いつも通りに重厚な扉を開いてリビングに向かえば、目の前にあったのがその豪勢な料理たちである。
『いらっしゃい。ロナルドくん』
「おう…なんだこれ?」
『ハロウィンパーティーしようと思って』
エプロン姿のままキッチンから出てきたドラルクの姿に、かわいいと思うも口には出さず。抱いていたカボと頭に乗せていたノコを床に下ろすと、近づいてきたジョンと遊ぶ様子に連れてきてよかったと少し笑う。
『毎年ジョンと二人でパーティーしているんだけど、今年はちょつと作りすぎちゃって…ロナルドくんこれたらいいなと思って連絡したんだけど…大丈夫だったかい?』
「ああ、今年は仕事早めに片付いたから別に大丈夫なんだが…作りすぎたって程があるだろ、これ」
『ジョンのリクエストに答えてたらこうなったんだよ。あとカボくんお誕生日だろう?それもお祝い出来たらなと思って』
カボくん用のケーキ作ったんだ、と一度キッチンに引っ込んだドラルクが小ぶりのホールケーキをもって戻ってくる姿を見て、ロナルドは天井を軽く仰いだ。

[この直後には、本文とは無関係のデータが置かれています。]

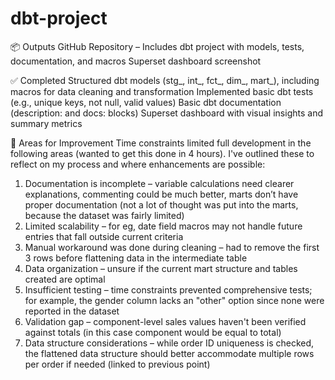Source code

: # dbt-project

📦 Outputs 
GitHub Repository – Includes dbt project with models, tests, documentation, and macros
Superset dashboard screenshot

✅ Completed
 Structured dbt models (stg_, int_, fct_, dim_, mart_), including macros for data cleaning and transformation
 Implemented basic dbt tests (e.g., unique keys, not null, valid values)
 Basic dbt documentation (description: and docs: blocks)
 Superset dashboard with visual insights and summary metrics

🧠 Areas for Improvement
Time constraints limited full development in the following areas (wanted to get this done in 4 hours). I've outlined these to reflect on my process and where enhancements are possible:
1. Documentation is incomplete – variable calculations need clearer explanations, commenting could be much better, marts don’t have proper documentation (not a lot of thought was put into the marts, because the dataset was fairly limited)
2. Limited scalability – for eg, date field macros may not handle future entries that fall outside current criteria
3. Manual workaround was done during cleaning – had to remove the first 3 rows before flattening data in the intermediate table
4. Data organization – unsure if the current mart structure and tables created are optimal
5. Insufficient testing – time constraints prevented comprehensive tests; for example, the gender column lacks an "other" option since none were reported in the dataset
6. Validation gap – component-level sales values haven't been verified against totals (in this case component would be equal to total)
7. Data structure considerations – while order ID uniqueness is checked, the flattened data structure should better accommodate multiple rows per order if needed (linked to previous point)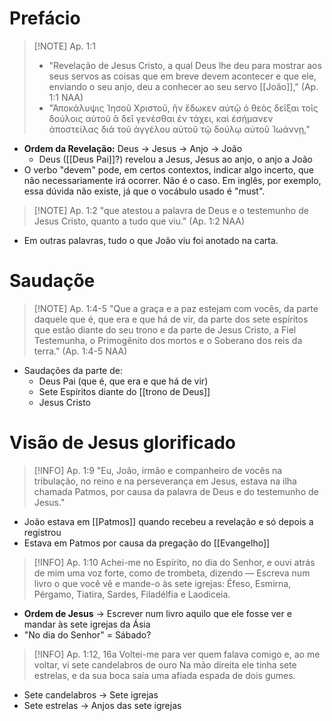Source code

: # Prefácio
> [!NOTE] Ap. 1:1
> - "Revelação de Jesus Cristo, a qual Deus lhe deu para mostrar aos seus servos as coisas que em breve devem acontecer e que ele, enviando o seu anjo, deu a conhecer ao seu servo [[João]]," (Ap. 1:1 NAA)
> - "Ἀποκάλυψις Ἰησοῦ Χριστοῦ, ἣν ἔδωκεν αὐτῷ ὁ θεὸς δεῖξαι τοῖς δούλοις αὐτοῦ ἃ δεῖ γενέσθαι ἐν τάχει, καὶ ἐσήμανεν ἀποστείλας διὰ τοῦ ἀγγέλου αὐτοῦ τῷ δούλῳ αὐτοῦ Ἰωάννῃ,"
- **Ordem da Revelação:** Deus -> Jesus -> Anjo -> João
	- Deus ([[Deus Pai]]?) revelou a Jesus, Jesus ao anjo, o anjo a João
- O verbo "devem" pode, em certos contextos, indicar algo incerto, que não necessariamente irá ocorrer. Não é o caso. Em inglês, por exemplo, essa dúvida não existe, já que o vocábulo usado é "must".

> [!NOTE] Ap. 1:2
> "que atestou a palavra de Deus e o testemunho de Jesus Cristo, quanto a tudo que viu." (Ap. 1:2 NAA)
- Em outras palavras, tudo o que João viu foi anotado na carta.

# Saudaçõe
> [!NOTE] Ap. 1:4-5
> "Que a graça e a paz estejam com vocês, da parte daquele que é, que era e que há de vir, da parte dos sete espíritos que estão diante do seu trono e da parte de Jesus Cristo, a Fiel Testemunha, o Primogênito dos mortos e o Soberano dos reis da terra." (Ap. 1:4-5 NAA)

- Saudações da parte de:
	- Deus Pai (que é, que era e que há de vir)
	- Sete Espíritos diante do [[trono de Deus]]
	- Jesus Cristo

# Visão de Jesus glorificado
> [!INFO] Ap. 1:9
> "Eu, João, irmão e companheiro de vocês na tribulação, no reino e na perseverança em Jesus, estava na ilha chamada Patmos, por causa da palavra de Deus e do testemunho de Jesus."

- João estava em [[Patmos]] quando recebeu a revelação e só depois a registrou
- Estava em Patmos por causa da pregação do [[Evangelho]]

> [!INFO] Ap. 1:10
> Achei-me no Espírito, no dia do Senhor, e ouvi atrás de mim uma voz forte, como de trombeta, dizendo — Escreva num livro o que você vê e mande-o às sete igrejas: Éfeso, Esmirna, Pérgamo, Tiatira, Sardes, Filadélfia e Laodiceia.

- **Ordem de Jesus** -> Escrever num livro aquilo que ele fosse ver e mandar às sete igrejas da Ásia
- "No dia do Senhor" = Sábado?

> [!INFO] Ap. 1:12, 16a
> Voltei-me para ver quem falava comigo e, ao me voltar, vi sete candelabros de ouro
> Na mão direita ele tinha sete estrelas, e da sua boca saía uma afiada espada de dois gumes.

- Sete candelabros -> Sete igrejas
- Sete estrelas -> Anjos das sete igrejas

『え?どうしたの?ダメだった?あれ、カボくんってハロウィン生まれだよね??』
「…いや、間違ってねえけど…お前マジで俺をどうしたいんだ?」
『どう、とは?』
「ドラルク。俺、こないだお前に告白したよな?」
『え、あ、あぁ、うん』
「お前、OKしたよな?」
『…う、うん…だって、私も君のこと好きだったから…』
「俺も好きだ。だから告白した。で、その相手がだ。大量の料理作ってエプロンして出迎えてくれて、そのうえカボの誕生日までしっかり覚えててケーキつくるとか」
『…え、と…ダメだった…かな?』
「……ジョンにリクエストされて作りすぎたって言ったけど、これ作りすぎたのとカボの誕生日を口実に俺を呼ぼうとしてただろ」
『!!…ごめ』
「ちげぇよ、ばか。そんな事しなくても会いたきゃ呼べっていってんだよ」
ドラルクの手からホールケーキを奪い取ると、テーブルに置く。
『え、と……いいの?』
「いいも悪いもねえよ。お前が誘わなかったら俺が誘うからな」
『……うん』
嬉しそうな笑みを浮かべたドラルクにロナルドは顔を赤くする。それを誤魔化すように手を伸ばしてドラルクを緩く抱きしめると、擦り寄ってくる様子に少しだけ腕の力を強めた。
「会いたいってちゃんと言え」
『ふふ、君もね』
「俺は会いに来てんだろうが」
ドラルクを離すと、足元にカボが擦り寄ってきた。抱き上げると一緒に椅子に座る。
「それで?これ全部食えるのか?」
『結構作ったけど食べ切れる?』
「まあノコもカボも普通に飯食えるからな。ジョンもそこそこ大食いだろ?」
『ヌ!』
「まあ食い切れなかった分は明日にまわすか」
『ヌン!』
「よし。じゃあ食うか」
『うん、食べよう!』
ジョンとドラルクも椅子に座ったのを確認してから、ロナルドがグラスを持って掲げる。
『ハッピーハロウィンだ』
「あとハッピーバースデー、カボ、な?」
「ヌー!」
「カボ!」
「ノコ!」
二人と三匹の乾杯がリビングに響く。そしてハロウィンパーティーが始まった。